REQUIREMENT:
Transcribe the records that follow in their entirety, omitting any pictures.

EXERCISE INPUTS:
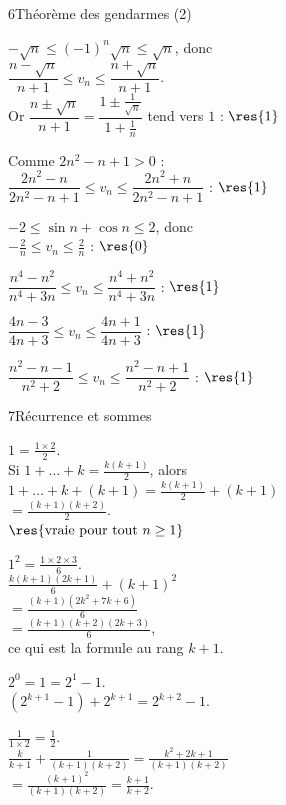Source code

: \begin{deuxcolonnes}
\begin{corrige}{6}{Théorème des gendarmes (2)}
\begin{questions}
  \item $-\sqrt{n}\leq(-1)^{n}\sqrt{n}\leq\sqrt{n}$, donc\\
    $\dfrac{n-\sqrt{n}}{n+1}\leq v_n\leq\dfrac{n+\sqrt{n}}{n+1}$.\\
    Or $\dfrac{n\pm\sqrt{n}}{n+1}=\dfrac{1\pm\frac{1}{\sqrt{n}}}{1+\frac{1}{n}}$ tend vers $1$ : $\res{1}$
  \item Comme $2n^{2}-n+1>0$ :\\
    $\dfrac{2n^{2}-n}{2n^{2}-n+1}\leq v_n\leq\dfrac{2n^{2}+n}{2n^{2}-n+1}$ : $\res{1}$
  \item $-2\leq\sin n+\cos n\leq2$, donc\\ $-\frac{2}{n}\leq v_n\leq\frac{2}{n}$ : $\res{0}$
  \item $\dfrac{n^{4}-n^{2}}{n^{4}+3n}\leq v_n\leq\dfrac{n^{4}+n^{2}}{n^{4}+3n}$ : $\res{1}$
  \item $\dfrac{4n-3}{4n+3}\leq v_n\leq\dfrac{4n+1}{4n+3}$ : $\res{1}$
  \item $\dfrac{n^{2}-n-1}{n^{2}+2}\leq v_n\leq\dfrac{n^{2}-n+1}{n^{2}+2}$ : $\res{1}$
\end{questions}
\end{corrige}

\begin{corrige}{7}{Récurrence et sommes}
\begin{questions}
  \item {} $1=\frac{1\times2}{2}$.\\
     Si $1+\dots+k=\frac{k(k+1)}{2}$, alors\\
    $1+\dots+k+(k+1)=\frac{k(k+1)}{2}+(k+1)$\\
    $=\frac{(k+1)(k+2)}{2}$.\\
     $\res{\text{vraie pour tout }n\geq1}$
  \item {} $1^{2}=\frac{1\times2\times3}{6}$.\\
     $\frac{k(k+1)(2k+1)}{6}+(k+1)^{2}$\\
    $=\frac{(k+1)\left(2k^{2}+7k+6\right)}{6}$\\
    $=\frac{(k+1)(k+2)(2k+3)}{6}$,\\
    ce qui est la formule au rang $k+1$.
  \item {} $2^{0}=1=2^{1}-1$.\\
     $\left(2^{k+1}-1\right)+2^{k+1}=2^{k+2}-1$.
  \item {} $\frac{1}{1\times2}=\frac12$.\\
     $\frac{k}{k+1}+\frac{1}{(k+1)(k+2)}=\frac{k^{2}+2k+1}{(k+1)(k+2)}$\\
    $=\frac{(k+1)^{2}}{(k+1)(k+2)}=\frac{k+1}{k+2}$.
\end{questions}
\end{corrige}


\end{deuxcolonnes}
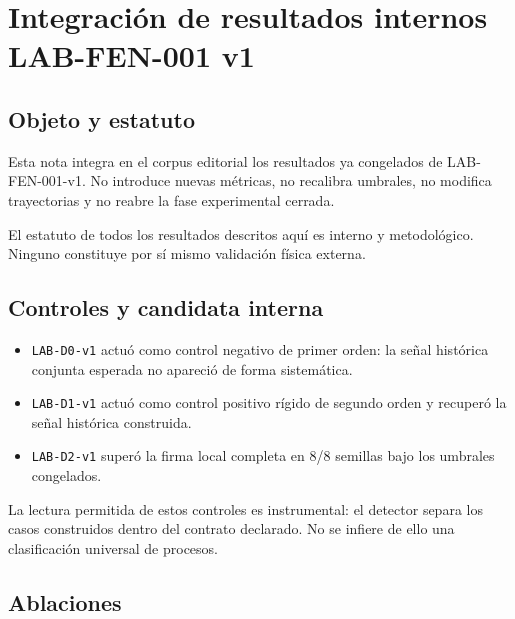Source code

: \chapter*{Integración de resultados internos LAB-FEN-001 v1}

\section*{Objeto y estatuto}

\begin{observation}
Esta nota integra en el corpus editorial los resultados ya congelados de LAB-FEN-001-v1. No introduce nuevas métricas, no recalibra umbrales, no modifica trayectorias y no reabre la fase experimental cerrada.
\end{observation}

\begin{observation}
El estatuto de todos los resultados descritos aquí es interno y metodológico. Ninguno constituye por sí mismo validación física externa.
\end{observation}

\section*{Controles y candidata interna}

\begin{itemize}
\item \texttt{LAB-D0-v1} actuó como control negativo de primer orden: la señal histórica conjunta esperada no apareció de forma sistemática.
\item \texttt{LAB-D1-v1} actuó como control positivo rígido de segundo orden y recuperó la señal histórica construida.
\item \texttt{LAB-D2-v1} superó la firma local completa en 8/8 semillas bajo los umbrales congelados.
\end{itemize}

\begin{observation}
La lectura permitida de estos controles es instrumental: el detector separa los casos construidos dentro del contrato declarado. No se infiere de ello una clasificación universal de procesos.
\end{observation}

\section*{Ablaciones}

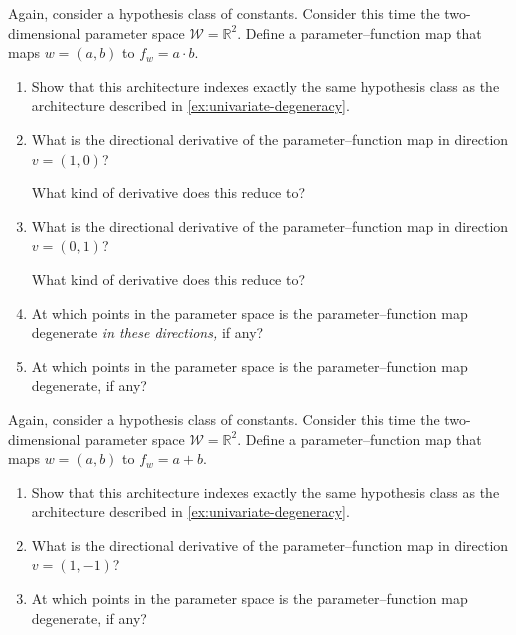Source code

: \documentclass[11pt]{article}
\newcommand{\R}{\mathbb{R}}
\newcommand{\W}{\mathcal{W}}
\begin{document}
\begin{exercise}
\label{ex:product-degeneracy}
Again, consider a hypothesis class of constants. Consider this time the two-dimensional parameter space $\W = \R^2$. Define a parameter--function map that maps $w = (a, b)$ to $f_w = a \cdot b$.
\begin{enumerate}
    \item
        Show that this architecture indexes exactly the same hypothesis class
        as the architecture described in \cref{ex:univariate-degeneracy}.
    \item
        What is the directional derivative of the parameter--function map in
        direction $v = (1, 0)$?
        \begin{hint}
What kind of derivative does this reduce to?
        \end{hint}
    \item
        What is the directional derivative of the parameter--function map in
        direction $v = (0, 1)$?
        \begin{hint}
What kind of derivative does this reduce to?
        \end{hint}
    \item \label{ex:product-degeneracy:axes-directions}
        At which points in the parameter space is the parameter--function map
        degenerate \emph{in these directions,} if any?
    \item
        At which points in the parameter space is the parameter--function map
        degenerate, if any?
\end{enumerate}
\end{exercise}

\begin{exercise}
\label{ex:sum-degeneracy}
Again, consider a hypothesis class of constants. Consider this time the two-dimensional parameter space $\W = \R^2$. Define a parameter--function map that maps $w = (a, b)$ to $f_w = a + b$.
\begin{enumerate}
    \item Show that this architecture indexes exactly the same hypothesis class as the architecture described in \cref{ex:univariate-degeneracy}.
    \item What is the directional derivative of the parameter--function map in
        direction $v = (1, -1)$?
    \item At which points in the parameter space is the parameter--function map degenerate, if any?
\end{enumerate}
\end{exercise}
\end{document}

TASK ANSWER:
Source code

: \begin{deuxcolonnes}
\begin{corrige}{6}{Théorème des gendarmes (2)}
\begin{questions}
  \item $-\sqrt{n}\leq(-1)^{n}\sqrt{n}\leq\sqrt{n}$, donc\\
    $\dfrac{n-\sqrt{n}}{n+1}\leq v_n\leq\dfrac{n+\sqrt{n}}{n+1}$.\\
    Or $\dfrac{n\pm\sqrt{n}}{n+1}=\dfrac{1\pm\frac{1}{\sqrt{n}}}{1+\frac{1}{n}}$ tend vers $1$ : $\res{1}$
  \item Comme $2n^{2}-n+1>0$ :\\
    $\dfrac{2n^{2}-n}{2n^{2}-n+1}\leq v_n\leq\dfrac{2n^{2}+n}{2n^{2}-n+1}$ : $\res{1}$
  \item $-2\leq\sin n+\cos n\leq2$, donc\\ $-\frac{2}{n}\leq v_n\leq\frac{2}{n}$ : $\res{0}$
  \item $\dfrac{n^{4}-n^{2}}{n^{4}+3n}\leq v_n\leq\dfrac{n^{4}+n^{2}}{n^{4}+3n}$ : $\res{1}$
  \item $\dfrac{4n-3}{4n+3}\leq v_n\leq\dfrac{4n+1}{4n+3}$ : $\res{1}$
  \item $\dfrac{n^{2}-n-1}{n^{2}+2}\leq v_n\leq\dfrac{n^{2}-n+1}{n^{2}+2}$ : $\res{1}$
\end{questions}
\end{corrige}

\begin{corrige}{7}{Récurrence et sommes}
\begin{questions}
  \item {} $1=\frac{1\times2}{2}$.\\
     Si $1+\dots+k=\frac{k(k+1)}{2}$, alors\\
    $1+\dots+k+(k+1)=\frac{k(k+1)}{2}+(k+1)$\\
    $=\frac{(k+1)(k+2)}{2}$.\\
     $\res{\text{vraie pour tout }n\geq1}$
  \item {} $1^{2}=\frac{1\times2\times3}{6}$.\\
     $\frac{k(k+1)(2k+1)}{6}+(k+1)^{2}$\\
    $=\frac{(k+1)\left(2k^{2}+7k+6\right)}{6}$\\
    $=\frac{(k+1)(k+2)(2k+3)}{6}$,\\
    ce qui est la formule au rang $k+1$.
  \item {} $2^{0}=1=2^{1}-1$.\\
     $\left(2^{k+1}-1\right)+2^{k+1}=2^{k+2}-1$.
  \item {} $\frac{1}{1\times2}=\frac12$.\\
     $\frac{k}{k+1}+\frac{1}{(k+1)(k+2)}=\frac{k^{2}+2k+1}{(k+1)(k+2)}$\\
    $=\frac{(k+1)^{2}}{(k+1)(k+2)}=\frac{k+1}{k+2}$.
\end{questions}
\end{corrige}


\end{deuxcolonnes}
Source code

: \chapter*{Integración de resultados internos LAB-FEN-001 v1}

\section*{Objeto y estatuto}

\begin{observation}
Esta nota integra en el corpus editorial los resultados ya congelados de LAB-FEN-001-v1. No introduce nuevas métricas, no recalibra umbrales, no modifica trayectorias y no reabre la fase experimental cerrada.
\end{observation}

\begin{observation}
El estatuto de todos los resultados descritos aquí es interno y metodológico. Ninguno constituye por sí mismo validación física externa.
\end{observation}

\section*{Controles y candidata interna}

\begin{itemize}
\item \texttt{LAB-D0-v1} actuó como control negativo de primer orden: la señal histórica conjunta esperada no apareció de forma sistemática.
\item \texttt{LAB-D1-v1} actuó como control positivo rígido de segundo orden y recuperó la señal histórica construida.
\item \texttt{LAB-D2-v1} superó la firma local completa en 8/8 semillas bajo los umbrales congelados.
\end{itemize}

\begin{observation}
La lectura permitida de estos controles es instrumental: el detector separa los casos construidos dentro del contrato declarado. No se infiere de ello una clasificación universal de procesos.
\end{observation}

\section*{Ablaciones}

Source code

: \documentclass[11pt]{article}
\newcommand{\R}{\mathbb{R}}
\newcommand{\W}{\mathcal{W}}
\begin{document}
\begin{exercise}
\label{ex:product-degeneracy}
Again, consider a hypothesis class of constants. Consider this time the two-dimensional parameter space $\W = \R^2$. Define a parameter--function map that maps $w = (a, b)$ to $f_w = a \cdot b$.
\begin{enumerate}
    \item
        Show that this architecture indexes exactly the same hypothesis class
        as the architecture described in \cref{ex:univariate-degeneracy}.
    \item
        What is the directional derivative of the parameter--function map in
        direction $v = (1, 0)$?
        \begin{hint}
What kind of derivative does this reduce to?
        \end{hint}
    \item
        What is the directional derivative of the parameter--function map in
        direction $v = (0, 1)$?
        \begin{hint}
What kind of derivative does this reduce to?
        \end{hint}
    \item \label{ex:product-degeneracy:axes-directions}
        At which points in the parameter space is the parameter--function map
        degenerate \emph{in these directions,} if any?
    \item
        At which points in the parameter space is the parameter--function map
        degenerate, if any?
\end{enumerate}
\end{exercise}

\begin{exercise}
\label{ex:sum-degeneracy}
Again, consider a hypothesis class of constants. Consider this time the two-dimensional parameter space $\W = \R^2$. Define a parameter--function map that maps $w = (a, b)$ to $f_w = a + b$.
\begin{enumerate}
    \item Show that this architecture indexes exactly the same hypothesis class as the architecture described in \cref{ex:univariate-degeneracy}.
    \item What is the directional derivative of the parameter--function map in
        direction $v = (1, -1)$?
    \item At which points in the parameter space is the parameter--function map degenerate, if any?
\end{enumerate}
\end{exercise}
\end{document}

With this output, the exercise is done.